Middle School Curriculum for Obesity Reduction is Accepted and Cost-Effective
Addresses CDC Winnable Battle: Obesity
Physical activity and nutrition lessons woven into existing middle school curriculum
Effective in reducing TV viewing time in both boys and girls and decreasing obesity in girls
Readily adopted by teachers; Boston Public Schools expand its use
Cost-effective and projected to save money in later life
Between 1980 and 1999 the prevalence of overweight in the United States nearly tripled (from 5% to 14%) among adolescents and nearly doubled (from 7% to 13%) among children 6 to 11 years of age. This trend forecasts an increase in chronic disease as the younger generation ages. Little is known about effective ways to reverse this alarming trend, although its root cause of insufficient physical activity in relation to excess calories consumed is well known. Because most children spend a substantial portion of their day in school, the school environment is a promising venue for educational and experiential lifestyle interventions.
Focusing on how to increase physical activity and improve dietary habits, researchers at Harvard University’s CDC-supported Prevention Research Center (PRC) developed* an interdisciplinary curriculum (called Planet Health) for public middle schools, in explicit collaboration with teachers and school principals. The curriculum was designed to fit easily into existing language, math, science, social studies, and physical education classes; to foster basic educational competencies required by the state of Massachusetts; and to provide materials easy for teachers to use. The content emphasizes increasing consumption of fruits and vegetables, decreasing consumption of high-fat foods, decreasing television viewing, and increasing physical activity.
A 2-year randomized controlled trial* of the curriculum in 10 public middle schools in Boston yielded a significant reduction in television watching for both girls and boys, and a significant decrease in the prevalence of obesity among girls.
After the Boston Public Schools (BPS) expressed interest in disseminating Planet Health, a partnership was formed to pilot test how feasible and sustainable the curriculum could be in public school settings where resources are constrained. Using the model of community-based participatory research, a project advisory board representing the key stakeholders within the BPS and the Harvard PRC guided the partnership from its inception. The BPS selected a sample of six inner-city middle schools to participate, while the PRC provided the Planet Health curriculum, training workshops for more than 100 teachers, small stipends for teacher coordinators within each of the participating schools, and research expertise to assess diffusion of the program.
The diffusion study demonstrated that 76% to 100% of teachers found the curriculum highly acceptable and 78% to 100% planned to continue using it. More than 90% found the curriculum effective and believed that it made a positive contribution to their classes.
Satisfied that its criteria for success were met, BPS endeavored to sustain and expand use of the Planet Health curriculum through independent funding. It first secured funding from the U.S. Department of Education’s Physical Education for Progress for pilot expansion to 12 schools in 2002–2003. Subsequently, BPS received financial support for further expansion from the Boston Public Health Commission under the auspices of the new STEPS to a Healthier U.S. project, sponsored by the U.S. Department of Health and Human Services.

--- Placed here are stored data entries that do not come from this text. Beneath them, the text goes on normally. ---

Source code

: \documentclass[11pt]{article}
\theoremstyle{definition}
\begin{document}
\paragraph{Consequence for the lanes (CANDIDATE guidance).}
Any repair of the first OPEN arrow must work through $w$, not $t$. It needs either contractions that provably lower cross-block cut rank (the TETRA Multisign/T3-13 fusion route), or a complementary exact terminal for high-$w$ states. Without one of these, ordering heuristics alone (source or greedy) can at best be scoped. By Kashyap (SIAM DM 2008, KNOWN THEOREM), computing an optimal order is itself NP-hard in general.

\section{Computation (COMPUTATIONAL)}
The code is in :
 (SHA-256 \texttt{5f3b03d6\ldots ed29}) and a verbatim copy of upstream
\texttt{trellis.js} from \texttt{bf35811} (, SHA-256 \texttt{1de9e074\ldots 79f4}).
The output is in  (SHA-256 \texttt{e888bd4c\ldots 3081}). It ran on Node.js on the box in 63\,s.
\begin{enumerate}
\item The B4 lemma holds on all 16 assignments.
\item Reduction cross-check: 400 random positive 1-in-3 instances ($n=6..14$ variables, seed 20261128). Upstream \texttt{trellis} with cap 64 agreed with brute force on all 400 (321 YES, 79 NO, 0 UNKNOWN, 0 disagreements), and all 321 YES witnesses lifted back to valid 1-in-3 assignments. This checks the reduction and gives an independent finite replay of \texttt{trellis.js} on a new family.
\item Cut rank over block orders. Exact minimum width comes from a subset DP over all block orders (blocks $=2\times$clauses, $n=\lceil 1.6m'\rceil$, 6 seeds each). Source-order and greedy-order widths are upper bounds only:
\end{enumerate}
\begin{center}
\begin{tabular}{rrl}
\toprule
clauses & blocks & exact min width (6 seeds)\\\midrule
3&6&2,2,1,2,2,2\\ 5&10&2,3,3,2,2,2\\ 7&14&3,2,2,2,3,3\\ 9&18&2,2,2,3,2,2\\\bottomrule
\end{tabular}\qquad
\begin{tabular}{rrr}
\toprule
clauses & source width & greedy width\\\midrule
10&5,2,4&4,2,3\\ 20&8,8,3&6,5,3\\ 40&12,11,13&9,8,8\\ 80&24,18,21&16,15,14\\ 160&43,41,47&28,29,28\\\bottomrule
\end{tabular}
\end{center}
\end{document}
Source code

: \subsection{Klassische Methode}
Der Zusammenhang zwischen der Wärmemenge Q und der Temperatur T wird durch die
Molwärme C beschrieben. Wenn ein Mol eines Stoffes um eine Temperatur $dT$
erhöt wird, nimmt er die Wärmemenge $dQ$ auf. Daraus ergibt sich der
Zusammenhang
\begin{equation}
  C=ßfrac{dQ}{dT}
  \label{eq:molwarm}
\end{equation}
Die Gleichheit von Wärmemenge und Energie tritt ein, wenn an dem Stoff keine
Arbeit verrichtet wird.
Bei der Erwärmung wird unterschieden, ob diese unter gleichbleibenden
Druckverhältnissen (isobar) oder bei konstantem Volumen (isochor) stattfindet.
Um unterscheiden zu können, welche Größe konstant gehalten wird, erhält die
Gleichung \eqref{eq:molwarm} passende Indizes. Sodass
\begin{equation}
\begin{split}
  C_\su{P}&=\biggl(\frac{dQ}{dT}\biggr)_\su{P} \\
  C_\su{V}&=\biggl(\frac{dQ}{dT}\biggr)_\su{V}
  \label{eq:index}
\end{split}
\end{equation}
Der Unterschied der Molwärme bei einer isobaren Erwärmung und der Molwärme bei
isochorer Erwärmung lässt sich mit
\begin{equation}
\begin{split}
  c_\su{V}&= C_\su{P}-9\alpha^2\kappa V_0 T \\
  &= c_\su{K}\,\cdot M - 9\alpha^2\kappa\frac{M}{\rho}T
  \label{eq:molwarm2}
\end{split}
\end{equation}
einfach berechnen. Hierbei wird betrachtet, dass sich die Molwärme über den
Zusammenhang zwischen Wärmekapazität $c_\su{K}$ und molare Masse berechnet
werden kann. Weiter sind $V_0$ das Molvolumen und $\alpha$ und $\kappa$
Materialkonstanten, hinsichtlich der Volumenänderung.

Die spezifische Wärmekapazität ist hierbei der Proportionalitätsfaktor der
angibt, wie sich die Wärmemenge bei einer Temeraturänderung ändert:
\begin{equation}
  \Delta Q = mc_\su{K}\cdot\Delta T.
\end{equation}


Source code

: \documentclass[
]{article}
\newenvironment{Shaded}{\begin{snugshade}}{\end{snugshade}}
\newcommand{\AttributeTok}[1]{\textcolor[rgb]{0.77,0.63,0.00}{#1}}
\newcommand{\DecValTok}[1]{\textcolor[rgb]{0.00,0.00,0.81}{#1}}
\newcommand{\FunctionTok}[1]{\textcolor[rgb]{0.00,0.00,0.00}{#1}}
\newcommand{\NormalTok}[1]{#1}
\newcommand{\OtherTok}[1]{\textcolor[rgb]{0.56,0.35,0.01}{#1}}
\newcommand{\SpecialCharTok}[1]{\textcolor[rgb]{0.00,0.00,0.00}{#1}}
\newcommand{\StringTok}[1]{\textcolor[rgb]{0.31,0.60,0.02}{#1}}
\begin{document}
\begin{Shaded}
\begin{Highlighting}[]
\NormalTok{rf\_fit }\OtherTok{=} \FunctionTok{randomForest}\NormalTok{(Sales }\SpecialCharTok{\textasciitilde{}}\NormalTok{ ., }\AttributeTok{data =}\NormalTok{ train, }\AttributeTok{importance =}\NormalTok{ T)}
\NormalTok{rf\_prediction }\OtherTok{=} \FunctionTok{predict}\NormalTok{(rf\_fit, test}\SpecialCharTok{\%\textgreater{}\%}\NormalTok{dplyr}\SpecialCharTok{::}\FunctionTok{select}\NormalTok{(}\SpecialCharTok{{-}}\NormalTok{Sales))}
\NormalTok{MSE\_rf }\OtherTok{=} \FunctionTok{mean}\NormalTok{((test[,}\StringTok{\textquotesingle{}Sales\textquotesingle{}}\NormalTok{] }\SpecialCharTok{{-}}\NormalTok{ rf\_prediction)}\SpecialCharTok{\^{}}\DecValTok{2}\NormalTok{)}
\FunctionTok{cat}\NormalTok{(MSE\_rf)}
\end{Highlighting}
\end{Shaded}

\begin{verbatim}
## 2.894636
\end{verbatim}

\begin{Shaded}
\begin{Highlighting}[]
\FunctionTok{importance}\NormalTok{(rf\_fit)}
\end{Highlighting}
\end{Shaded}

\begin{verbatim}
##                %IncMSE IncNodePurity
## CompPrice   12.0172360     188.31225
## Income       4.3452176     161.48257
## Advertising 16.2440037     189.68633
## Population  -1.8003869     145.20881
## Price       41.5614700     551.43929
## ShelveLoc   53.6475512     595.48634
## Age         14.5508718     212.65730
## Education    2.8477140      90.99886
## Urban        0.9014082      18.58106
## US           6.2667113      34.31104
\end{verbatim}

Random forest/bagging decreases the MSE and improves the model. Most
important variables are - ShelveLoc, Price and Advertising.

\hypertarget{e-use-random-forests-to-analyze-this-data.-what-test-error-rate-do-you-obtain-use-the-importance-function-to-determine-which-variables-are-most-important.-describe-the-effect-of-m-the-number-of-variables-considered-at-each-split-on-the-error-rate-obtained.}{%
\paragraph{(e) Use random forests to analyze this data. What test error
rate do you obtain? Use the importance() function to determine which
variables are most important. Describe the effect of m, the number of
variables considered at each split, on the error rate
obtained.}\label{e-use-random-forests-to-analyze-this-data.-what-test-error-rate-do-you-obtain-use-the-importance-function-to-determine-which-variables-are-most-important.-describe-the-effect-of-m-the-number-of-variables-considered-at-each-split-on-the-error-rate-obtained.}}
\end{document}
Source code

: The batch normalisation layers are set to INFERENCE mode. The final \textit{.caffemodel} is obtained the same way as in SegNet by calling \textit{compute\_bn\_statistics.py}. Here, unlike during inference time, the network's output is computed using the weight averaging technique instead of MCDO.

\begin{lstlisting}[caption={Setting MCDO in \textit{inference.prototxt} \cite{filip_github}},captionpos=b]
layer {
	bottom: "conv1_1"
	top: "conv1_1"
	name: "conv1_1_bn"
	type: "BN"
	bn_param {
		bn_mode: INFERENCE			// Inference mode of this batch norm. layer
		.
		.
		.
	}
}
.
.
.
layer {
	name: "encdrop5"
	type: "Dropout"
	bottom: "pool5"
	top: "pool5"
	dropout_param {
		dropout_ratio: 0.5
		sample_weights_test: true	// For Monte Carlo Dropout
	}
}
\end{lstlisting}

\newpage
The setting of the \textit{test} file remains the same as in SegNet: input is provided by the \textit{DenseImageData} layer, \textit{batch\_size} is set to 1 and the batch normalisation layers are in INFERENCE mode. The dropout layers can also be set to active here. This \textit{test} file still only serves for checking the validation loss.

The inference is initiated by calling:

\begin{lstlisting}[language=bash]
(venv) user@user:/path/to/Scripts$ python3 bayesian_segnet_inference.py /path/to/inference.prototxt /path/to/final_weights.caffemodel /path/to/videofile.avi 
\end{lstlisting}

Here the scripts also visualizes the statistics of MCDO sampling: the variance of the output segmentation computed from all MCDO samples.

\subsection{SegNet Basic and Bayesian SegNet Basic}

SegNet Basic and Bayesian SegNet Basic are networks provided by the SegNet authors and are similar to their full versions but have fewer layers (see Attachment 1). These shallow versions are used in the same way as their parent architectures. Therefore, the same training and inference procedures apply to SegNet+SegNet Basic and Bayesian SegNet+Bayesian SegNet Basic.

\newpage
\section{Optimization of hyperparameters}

Planet Health is being implemented in more than 120 schools in Massachusetts, and in the past two years, more than 1,000 teachers have been trained to use it. In addition, 2,000 copies of the curriculum have been purchased by interested parties in 48 states and 20 countries, potentially benefiting many thousands of children.
An independent economic analysis of Planet Health was conducted based on an estimated program cost of $14 per student per year and an obesity reduction of 1.9% persisting into adulthood among girls. Based on these assumptions, the program was found to be highly cost-effective—in fact, more cost-effective than commonly accepted preventive interventions such as screening and treatment for hypertension. Furthermore, the program was projected to save money via avoided medical costs and productivity losses later in life. For every dollar spent on the program in middle school, $1.20 in medical costs and lost wages would be saved when the children reach middle age.
Planet Health has demonstrated effectiveness, feasibility, acceptability, and sustainability in a public school environment. The curriculum has been found to be cost-effective and, dollar for dollar, to save society money in the long run.
*The original efficacy study was conducted under the auspices of the National Institutes of Health.
Gortmaker SL, Peterson K, Wiecha J, Sobol AM, Dixit S, Fox MK, Laird N. Reducing obesity via a school-based interdisciplinary intervention among youth: Planet Health. Archives of Pediatrics and Adolescent Medicine 1999;153:409–18.
Wang LY, Yang Q, Lowry R, Wechsler H. Economic analysis of a school-based obesity prevention program. Obesity Research 2003;11:1313–24.
Wiecha JL, El Ayadi AM, Fuemmeler BF, Carter JE, Handler S, Johnson S, Strunk N, Korzec-Ramirez D, Gortmaker SL. Diffusion of an integrated health education program in an urban school system: Planet Health. Journal of Pediatric Psychology 2004;29:467–74.